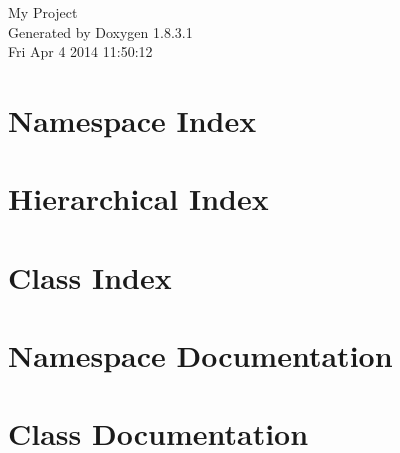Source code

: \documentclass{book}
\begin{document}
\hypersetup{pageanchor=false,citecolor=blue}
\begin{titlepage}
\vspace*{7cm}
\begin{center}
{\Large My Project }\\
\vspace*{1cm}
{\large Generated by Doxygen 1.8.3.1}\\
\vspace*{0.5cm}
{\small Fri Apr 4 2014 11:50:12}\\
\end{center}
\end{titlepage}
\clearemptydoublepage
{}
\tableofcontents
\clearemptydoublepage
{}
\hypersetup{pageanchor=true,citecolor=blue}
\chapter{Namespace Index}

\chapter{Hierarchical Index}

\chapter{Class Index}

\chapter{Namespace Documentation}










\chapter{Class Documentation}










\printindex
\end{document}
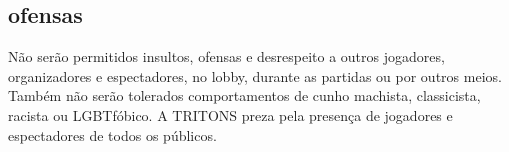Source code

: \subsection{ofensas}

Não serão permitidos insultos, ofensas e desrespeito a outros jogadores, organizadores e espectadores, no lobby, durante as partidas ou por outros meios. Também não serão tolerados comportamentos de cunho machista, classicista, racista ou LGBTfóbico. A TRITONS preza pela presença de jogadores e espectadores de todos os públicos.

· · · · ·

To do: A word-for-word copy of the material is required; pictures stay out of it.

Result of the exercise:
Source code

: \documentclass{book}
\begin{document}
\hypersetup{pageanchor=false,citecolor=blue}
\begin{titlepage}
\vspace*{7cm}
\begin{center}
{\Large My Project }\\
\vspace*{1cm}
{\large Generated by Doxygen 1.8.3.1}\\
\vspace*{0.5cm}
{\small Fri Apr 4 2014 11:50:12}\\
\end{center}
\end{titlepage}
\clearemptydoublepage
{}
\tableofcontents
\clearemptydoublepage
{}
\hypersetup{pageanchor=true,citecolor=blue}
\chapter{Namespace Index}

\chapter{Hierarchical Index}

\chapter{Class Index}

\chapter{Namespace Documentation}










\chapter{Class Documentation}










\printindex
\end{document}
Source code

: \subsection{ofensas}

Não serão permitidos insultos, ofensas e desrespeito a outros jogadores, organizadores e espectadores, no lobby, durante as partidas ou por outros meios. Também não serão tolerados comportamentos de cunho machista, classicista, racista ou LGBTfóbico. A TRITONS preza pela presença de jogadores e espectadores de todos os públicos.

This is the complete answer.